Required action -> From the entries below, copy exactly the lines from the one that contains "and States on" through the one that contains "neutral subspace of", both included, and only those.

Pictures paired with source code ->
____
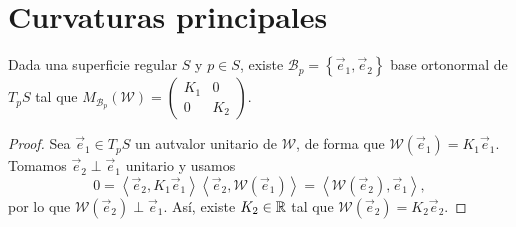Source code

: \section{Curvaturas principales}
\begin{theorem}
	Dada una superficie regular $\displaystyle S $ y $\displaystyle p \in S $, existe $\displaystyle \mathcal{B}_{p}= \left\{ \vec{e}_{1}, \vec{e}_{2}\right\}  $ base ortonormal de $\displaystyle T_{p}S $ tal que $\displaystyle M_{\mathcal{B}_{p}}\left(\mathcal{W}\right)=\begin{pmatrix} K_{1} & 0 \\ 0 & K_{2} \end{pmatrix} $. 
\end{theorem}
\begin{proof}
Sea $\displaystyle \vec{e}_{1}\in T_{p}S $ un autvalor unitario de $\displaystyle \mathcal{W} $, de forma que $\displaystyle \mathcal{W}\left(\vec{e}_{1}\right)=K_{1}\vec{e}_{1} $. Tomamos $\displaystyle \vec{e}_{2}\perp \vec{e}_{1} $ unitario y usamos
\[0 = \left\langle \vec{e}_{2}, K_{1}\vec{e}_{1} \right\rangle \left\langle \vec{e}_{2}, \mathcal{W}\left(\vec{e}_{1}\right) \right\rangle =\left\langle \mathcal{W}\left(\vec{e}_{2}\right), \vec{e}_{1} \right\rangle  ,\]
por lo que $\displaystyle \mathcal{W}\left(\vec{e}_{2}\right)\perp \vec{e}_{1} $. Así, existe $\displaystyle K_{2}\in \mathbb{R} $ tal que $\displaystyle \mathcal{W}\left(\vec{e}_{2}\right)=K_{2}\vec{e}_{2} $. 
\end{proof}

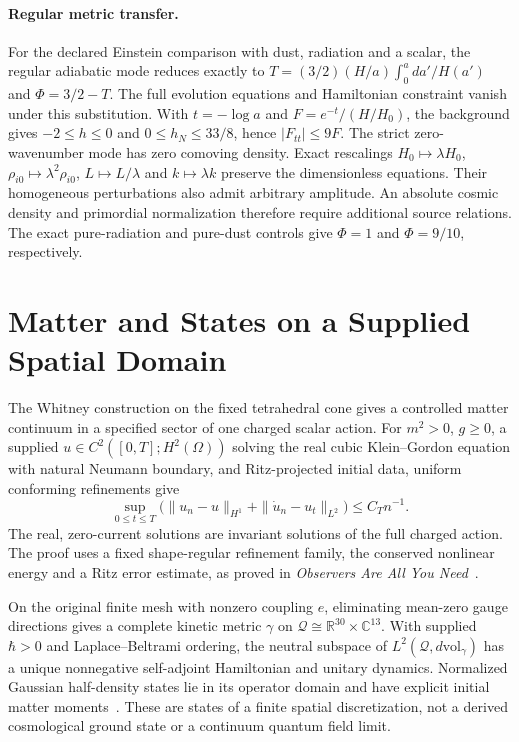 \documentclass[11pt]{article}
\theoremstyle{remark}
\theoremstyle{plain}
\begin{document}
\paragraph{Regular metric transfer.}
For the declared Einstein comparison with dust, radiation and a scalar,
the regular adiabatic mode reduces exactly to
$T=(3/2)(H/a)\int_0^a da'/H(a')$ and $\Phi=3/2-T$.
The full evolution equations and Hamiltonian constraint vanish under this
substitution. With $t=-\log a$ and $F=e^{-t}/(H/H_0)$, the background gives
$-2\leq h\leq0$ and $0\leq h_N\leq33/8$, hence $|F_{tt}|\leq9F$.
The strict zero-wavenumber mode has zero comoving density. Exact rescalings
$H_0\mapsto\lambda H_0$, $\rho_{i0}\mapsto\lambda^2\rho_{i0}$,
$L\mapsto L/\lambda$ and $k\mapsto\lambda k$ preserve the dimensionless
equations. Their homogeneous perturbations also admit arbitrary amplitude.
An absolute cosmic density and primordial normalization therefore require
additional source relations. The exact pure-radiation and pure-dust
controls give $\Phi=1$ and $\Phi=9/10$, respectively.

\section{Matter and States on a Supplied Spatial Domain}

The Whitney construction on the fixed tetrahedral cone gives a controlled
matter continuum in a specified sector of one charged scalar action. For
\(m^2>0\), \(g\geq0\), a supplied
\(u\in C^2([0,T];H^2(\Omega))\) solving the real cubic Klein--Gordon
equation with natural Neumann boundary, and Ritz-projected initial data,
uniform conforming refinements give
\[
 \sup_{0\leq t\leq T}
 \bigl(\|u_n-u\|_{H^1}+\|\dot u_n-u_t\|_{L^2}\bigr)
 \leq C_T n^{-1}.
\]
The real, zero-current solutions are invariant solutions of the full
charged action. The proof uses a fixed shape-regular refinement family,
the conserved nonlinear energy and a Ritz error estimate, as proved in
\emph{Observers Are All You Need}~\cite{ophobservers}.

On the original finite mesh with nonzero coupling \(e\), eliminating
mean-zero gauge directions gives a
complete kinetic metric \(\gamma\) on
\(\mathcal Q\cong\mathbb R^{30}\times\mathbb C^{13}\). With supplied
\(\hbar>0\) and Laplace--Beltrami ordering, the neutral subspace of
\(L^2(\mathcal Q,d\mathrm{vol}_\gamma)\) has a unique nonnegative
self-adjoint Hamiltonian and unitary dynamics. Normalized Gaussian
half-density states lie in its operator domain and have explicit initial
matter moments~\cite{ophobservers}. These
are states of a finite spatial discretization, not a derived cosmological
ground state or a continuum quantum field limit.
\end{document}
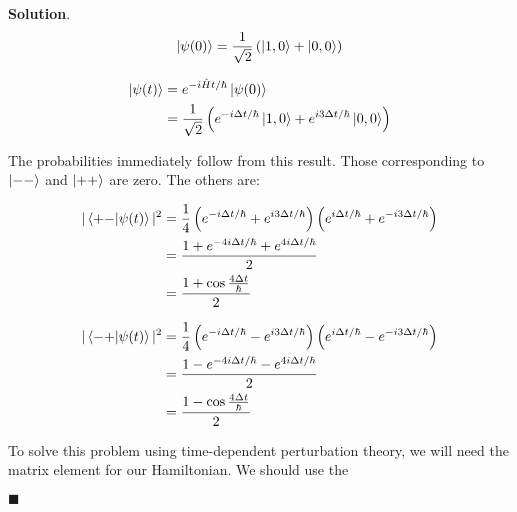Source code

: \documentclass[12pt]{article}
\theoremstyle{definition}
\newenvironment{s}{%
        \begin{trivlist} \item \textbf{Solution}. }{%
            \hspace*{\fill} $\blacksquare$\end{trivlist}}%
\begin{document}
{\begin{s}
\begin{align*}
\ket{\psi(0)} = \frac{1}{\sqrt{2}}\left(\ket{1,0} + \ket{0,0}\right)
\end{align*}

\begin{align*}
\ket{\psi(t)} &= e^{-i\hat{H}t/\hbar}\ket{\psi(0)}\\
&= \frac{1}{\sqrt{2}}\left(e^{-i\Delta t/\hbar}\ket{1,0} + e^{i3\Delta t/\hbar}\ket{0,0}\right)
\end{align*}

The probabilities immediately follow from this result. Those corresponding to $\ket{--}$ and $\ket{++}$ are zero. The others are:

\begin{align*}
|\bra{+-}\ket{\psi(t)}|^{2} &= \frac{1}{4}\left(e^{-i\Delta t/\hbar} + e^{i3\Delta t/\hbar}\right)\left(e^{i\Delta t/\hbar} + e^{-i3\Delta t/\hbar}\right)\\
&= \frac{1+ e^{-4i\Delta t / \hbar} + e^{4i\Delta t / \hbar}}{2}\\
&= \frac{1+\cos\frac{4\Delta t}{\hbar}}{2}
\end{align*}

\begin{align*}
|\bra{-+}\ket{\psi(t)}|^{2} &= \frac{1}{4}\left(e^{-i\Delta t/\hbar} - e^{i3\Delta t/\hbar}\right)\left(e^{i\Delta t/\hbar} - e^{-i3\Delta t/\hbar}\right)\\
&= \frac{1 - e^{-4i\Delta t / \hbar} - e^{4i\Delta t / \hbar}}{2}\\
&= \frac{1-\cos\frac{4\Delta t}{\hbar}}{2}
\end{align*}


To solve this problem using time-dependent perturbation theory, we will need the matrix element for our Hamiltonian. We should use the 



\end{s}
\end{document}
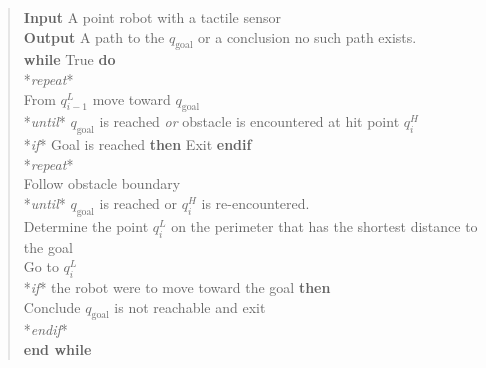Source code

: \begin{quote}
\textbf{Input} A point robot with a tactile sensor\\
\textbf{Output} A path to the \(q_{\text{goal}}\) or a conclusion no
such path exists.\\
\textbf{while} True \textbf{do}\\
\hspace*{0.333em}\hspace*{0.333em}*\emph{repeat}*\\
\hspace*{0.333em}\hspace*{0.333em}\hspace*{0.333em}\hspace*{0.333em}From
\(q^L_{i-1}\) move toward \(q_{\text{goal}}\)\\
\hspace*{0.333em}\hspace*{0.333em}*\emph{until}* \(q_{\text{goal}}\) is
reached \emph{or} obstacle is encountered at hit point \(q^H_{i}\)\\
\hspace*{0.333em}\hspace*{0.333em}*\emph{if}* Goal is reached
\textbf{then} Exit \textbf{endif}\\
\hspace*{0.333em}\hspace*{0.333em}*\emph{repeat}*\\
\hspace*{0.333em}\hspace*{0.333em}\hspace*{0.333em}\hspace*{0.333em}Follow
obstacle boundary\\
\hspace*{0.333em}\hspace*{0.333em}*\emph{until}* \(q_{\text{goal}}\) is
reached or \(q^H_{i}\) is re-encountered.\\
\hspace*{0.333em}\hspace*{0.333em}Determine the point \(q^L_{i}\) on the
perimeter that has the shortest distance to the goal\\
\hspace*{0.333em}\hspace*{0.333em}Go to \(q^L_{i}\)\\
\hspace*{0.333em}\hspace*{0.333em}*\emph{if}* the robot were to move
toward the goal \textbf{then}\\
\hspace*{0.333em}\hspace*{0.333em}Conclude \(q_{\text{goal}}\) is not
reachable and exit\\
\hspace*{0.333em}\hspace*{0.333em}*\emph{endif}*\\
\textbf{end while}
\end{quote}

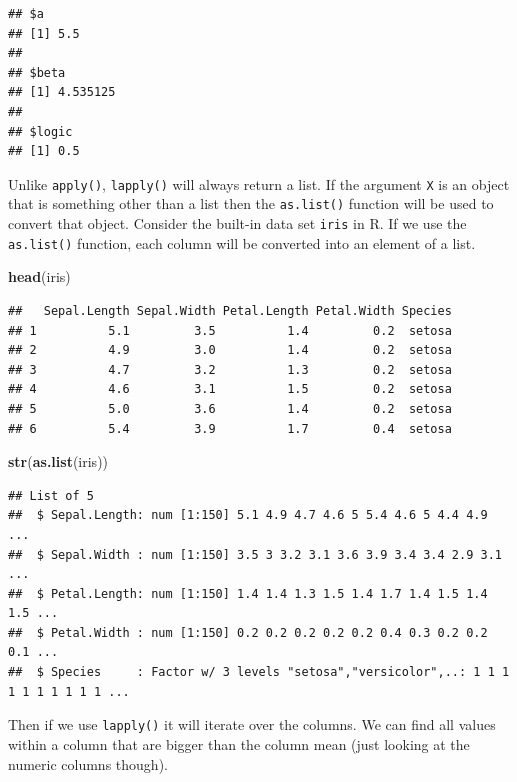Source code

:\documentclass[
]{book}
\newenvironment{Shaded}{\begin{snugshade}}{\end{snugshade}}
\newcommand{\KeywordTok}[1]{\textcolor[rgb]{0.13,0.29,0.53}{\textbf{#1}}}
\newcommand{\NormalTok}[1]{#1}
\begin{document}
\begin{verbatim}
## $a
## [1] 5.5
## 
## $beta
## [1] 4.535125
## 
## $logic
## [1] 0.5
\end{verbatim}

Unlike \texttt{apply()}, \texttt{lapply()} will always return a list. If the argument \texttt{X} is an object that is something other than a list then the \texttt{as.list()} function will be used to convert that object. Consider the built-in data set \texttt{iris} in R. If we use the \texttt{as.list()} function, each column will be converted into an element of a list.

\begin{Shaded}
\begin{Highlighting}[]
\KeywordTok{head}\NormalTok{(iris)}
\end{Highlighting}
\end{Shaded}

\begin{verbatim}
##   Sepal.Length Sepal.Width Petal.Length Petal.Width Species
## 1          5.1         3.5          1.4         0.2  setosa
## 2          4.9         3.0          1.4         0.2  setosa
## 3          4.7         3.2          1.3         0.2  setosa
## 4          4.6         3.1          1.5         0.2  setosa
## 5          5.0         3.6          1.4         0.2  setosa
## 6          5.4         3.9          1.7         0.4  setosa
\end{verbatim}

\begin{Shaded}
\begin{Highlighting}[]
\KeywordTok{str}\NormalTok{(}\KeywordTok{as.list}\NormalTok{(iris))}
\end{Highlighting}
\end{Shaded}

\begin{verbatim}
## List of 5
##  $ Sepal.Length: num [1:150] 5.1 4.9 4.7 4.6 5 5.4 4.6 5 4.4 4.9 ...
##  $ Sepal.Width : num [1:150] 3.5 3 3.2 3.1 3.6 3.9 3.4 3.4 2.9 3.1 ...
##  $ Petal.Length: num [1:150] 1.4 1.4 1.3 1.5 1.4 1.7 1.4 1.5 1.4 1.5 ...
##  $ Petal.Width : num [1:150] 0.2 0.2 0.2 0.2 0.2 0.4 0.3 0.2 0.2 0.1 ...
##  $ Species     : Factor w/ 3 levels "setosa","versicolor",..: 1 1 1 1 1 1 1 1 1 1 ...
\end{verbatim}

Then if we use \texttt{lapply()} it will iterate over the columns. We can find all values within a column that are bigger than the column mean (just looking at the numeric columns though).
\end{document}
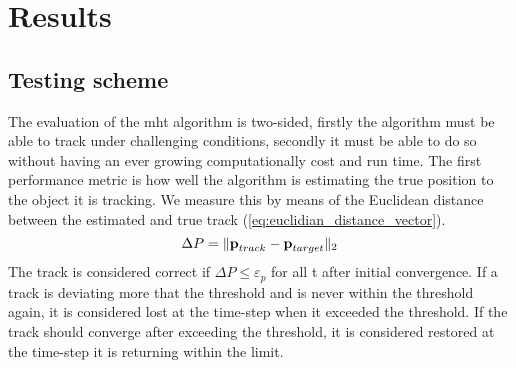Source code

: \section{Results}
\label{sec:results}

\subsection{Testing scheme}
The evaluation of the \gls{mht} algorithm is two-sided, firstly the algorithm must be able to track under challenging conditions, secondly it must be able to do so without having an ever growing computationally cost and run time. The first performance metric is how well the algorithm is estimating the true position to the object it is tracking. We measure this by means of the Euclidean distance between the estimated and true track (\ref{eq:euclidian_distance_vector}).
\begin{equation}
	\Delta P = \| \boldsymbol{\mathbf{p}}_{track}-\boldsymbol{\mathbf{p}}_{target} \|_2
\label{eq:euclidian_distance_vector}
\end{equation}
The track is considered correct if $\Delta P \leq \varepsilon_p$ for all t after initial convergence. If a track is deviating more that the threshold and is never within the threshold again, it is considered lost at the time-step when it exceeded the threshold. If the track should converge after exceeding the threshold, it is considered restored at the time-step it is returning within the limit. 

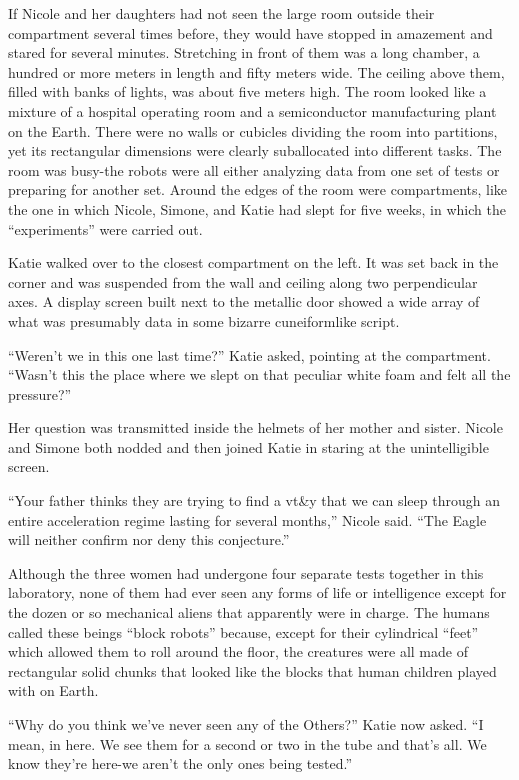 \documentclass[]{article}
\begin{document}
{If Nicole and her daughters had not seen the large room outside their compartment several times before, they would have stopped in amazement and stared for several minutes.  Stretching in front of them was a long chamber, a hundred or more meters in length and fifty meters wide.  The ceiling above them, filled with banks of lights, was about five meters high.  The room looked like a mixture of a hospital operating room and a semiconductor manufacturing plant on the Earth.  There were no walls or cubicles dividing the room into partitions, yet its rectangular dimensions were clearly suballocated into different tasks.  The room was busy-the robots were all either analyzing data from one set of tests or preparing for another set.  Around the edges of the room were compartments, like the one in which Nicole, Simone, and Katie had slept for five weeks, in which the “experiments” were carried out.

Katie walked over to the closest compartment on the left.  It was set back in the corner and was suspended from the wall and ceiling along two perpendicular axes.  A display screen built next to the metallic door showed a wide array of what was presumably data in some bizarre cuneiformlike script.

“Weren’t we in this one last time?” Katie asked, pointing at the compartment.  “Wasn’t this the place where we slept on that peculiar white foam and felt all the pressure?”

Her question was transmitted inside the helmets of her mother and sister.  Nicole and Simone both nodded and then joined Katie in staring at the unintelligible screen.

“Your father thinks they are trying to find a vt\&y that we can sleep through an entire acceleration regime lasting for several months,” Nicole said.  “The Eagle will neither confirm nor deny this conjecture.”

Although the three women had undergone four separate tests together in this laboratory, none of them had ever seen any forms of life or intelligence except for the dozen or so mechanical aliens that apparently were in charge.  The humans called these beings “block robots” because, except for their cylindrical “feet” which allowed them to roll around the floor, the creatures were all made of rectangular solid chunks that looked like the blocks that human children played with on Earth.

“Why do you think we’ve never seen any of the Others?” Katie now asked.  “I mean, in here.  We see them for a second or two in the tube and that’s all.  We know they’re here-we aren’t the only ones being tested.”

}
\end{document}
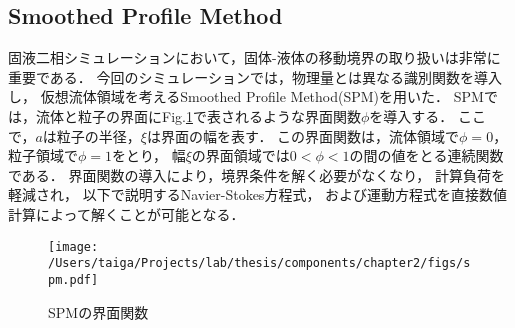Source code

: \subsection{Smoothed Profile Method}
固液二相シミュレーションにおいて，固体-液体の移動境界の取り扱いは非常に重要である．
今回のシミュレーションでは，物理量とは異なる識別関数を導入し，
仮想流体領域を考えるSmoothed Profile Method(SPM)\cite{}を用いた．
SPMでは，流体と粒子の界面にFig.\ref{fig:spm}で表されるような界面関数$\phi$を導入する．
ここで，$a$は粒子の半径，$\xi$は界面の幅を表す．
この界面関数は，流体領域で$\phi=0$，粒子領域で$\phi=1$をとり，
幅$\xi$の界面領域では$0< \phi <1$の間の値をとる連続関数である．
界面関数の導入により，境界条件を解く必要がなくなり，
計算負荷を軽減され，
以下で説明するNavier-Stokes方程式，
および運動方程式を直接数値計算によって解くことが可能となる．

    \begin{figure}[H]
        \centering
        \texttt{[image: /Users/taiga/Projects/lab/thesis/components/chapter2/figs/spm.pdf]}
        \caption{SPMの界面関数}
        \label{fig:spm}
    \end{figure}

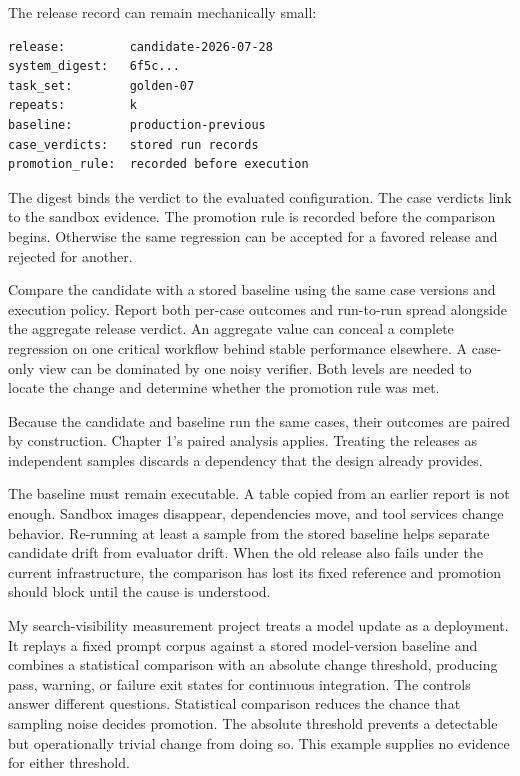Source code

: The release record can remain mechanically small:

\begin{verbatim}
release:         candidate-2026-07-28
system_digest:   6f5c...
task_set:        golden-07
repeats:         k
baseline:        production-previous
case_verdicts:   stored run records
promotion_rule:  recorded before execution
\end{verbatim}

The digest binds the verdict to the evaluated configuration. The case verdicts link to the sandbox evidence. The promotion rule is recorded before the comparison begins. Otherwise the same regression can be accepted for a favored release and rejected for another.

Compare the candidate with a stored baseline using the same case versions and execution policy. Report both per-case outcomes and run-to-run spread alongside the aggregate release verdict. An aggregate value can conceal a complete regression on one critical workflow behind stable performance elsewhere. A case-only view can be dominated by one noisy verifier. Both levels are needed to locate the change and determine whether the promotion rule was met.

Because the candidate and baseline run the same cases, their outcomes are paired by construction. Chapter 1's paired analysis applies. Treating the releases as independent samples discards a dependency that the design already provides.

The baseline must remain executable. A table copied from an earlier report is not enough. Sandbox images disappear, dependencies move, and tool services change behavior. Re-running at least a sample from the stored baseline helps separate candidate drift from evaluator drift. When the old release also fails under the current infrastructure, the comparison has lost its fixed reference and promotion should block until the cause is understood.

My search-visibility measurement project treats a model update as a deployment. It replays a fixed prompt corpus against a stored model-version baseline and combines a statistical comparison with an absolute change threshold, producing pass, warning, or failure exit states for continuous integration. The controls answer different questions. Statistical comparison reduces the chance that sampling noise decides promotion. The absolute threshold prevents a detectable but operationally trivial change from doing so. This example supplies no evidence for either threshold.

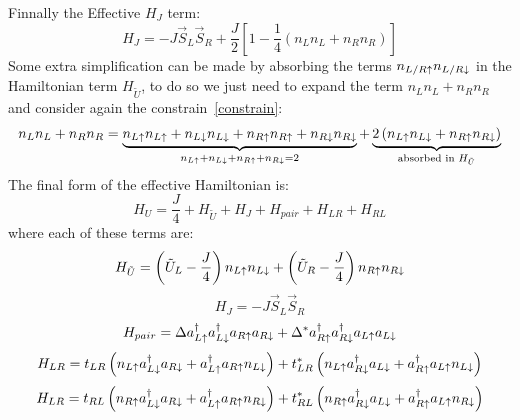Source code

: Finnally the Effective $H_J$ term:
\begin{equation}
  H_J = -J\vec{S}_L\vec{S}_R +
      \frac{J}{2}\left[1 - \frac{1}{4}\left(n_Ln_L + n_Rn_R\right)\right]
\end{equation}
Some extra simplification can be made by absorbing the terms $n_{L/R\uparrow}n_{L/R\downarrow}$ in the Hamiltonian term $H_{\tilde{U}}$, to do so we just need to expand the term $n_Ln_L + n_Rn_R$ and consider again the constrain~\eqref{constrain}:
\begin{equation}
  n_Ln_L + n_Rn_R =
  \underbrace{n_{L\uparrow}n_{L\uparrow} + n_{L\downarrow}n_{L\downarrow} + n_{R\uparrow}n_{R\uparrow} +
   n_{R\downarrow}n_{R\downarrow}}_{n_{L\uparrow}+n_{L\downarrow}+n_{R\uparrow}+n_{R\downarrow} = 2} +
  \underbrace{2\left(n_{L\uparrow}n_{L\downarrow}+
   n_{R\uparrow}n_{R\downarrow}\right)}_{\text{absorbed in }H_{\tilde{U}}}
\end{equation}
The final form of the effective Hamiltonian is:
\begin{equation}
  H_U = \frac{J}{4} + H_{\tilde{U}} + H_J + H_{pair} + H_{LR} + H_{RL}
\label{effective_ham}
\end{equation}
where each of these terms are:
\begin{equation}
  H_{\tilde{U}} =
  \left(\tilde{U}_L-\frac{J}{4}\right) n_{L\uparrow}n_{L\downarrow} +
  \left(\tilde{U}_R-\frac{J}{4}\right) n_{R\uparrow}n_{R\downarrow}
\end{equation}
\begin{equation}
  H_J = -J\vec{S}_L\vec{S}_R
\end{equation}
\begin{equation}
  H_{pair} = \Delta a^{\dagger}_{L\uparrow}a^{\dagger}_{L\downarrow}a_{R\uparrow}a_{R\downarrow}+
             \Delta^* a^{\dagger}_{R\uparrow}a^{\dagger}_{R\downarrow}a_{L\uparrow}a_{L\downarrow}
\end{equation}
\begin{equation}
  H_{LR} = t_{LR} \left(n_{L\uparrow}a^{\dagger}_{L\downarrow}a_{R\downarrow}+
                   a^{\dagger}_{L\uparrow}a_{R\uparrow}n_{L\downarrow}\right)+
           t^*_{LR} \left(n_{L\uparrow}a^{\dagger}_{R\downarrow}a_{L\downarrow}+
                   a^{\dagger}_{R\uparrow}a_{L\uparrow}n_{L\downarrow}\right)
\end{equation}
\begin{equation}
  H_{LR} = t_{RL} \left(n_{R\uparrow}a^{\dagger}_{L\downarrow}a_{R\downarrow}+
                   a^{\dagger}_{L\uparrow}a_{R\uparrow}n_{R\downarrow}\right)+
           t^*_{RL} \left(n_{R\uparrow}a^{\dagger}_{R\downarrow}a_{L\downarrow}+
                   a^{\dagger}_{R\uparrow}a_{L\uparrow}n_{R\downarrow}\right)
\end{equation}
____
Answer for the task ->
\section{Matter and States on a Supplied Spatial Domain}

The Whitney construction on the fixed tetrahedral cone gives a controlled
matter continuum in a specified sector of one charged scalar action. For
\(m^2>0\), \(g\geq0\), a supplied
\(u\in C^2([0,T];H^2(\Omega))\) solving the real cubic Klein--Gordon
equation with natural Neumann boundary, and Ritz-projected initial data,
uniform conforming refinements give
\[
 \sup_{0\leq t\leq T}
 \bigl(\|u_n-u\|_{H^1}+\|\dot u_n-u_t\|_{L^2}\bigr)
 \leq C_T n^{-1}.
\]
The real, zero-current solutions are invariant solutions of the full
charged action. The proof uses a fixed shape-regular refinement family,
the conserved nonlinear energy and a Ritz error estimate, as proved in
\emph{Observers Are All You Need}~\cite{ophobservers}.

On the original finite mesh with nonzero coupling \(e\), eliminating
mean-zero gauge directions gives a
complete kinetic metric \(\gamma\) on
\(\mathcal Q\cong\mathbb R^{30}\times\mathbb C^{13}\). With supplied
\(\hbar>0\) and Laplace--Beltrami ordering, the neutral subspace of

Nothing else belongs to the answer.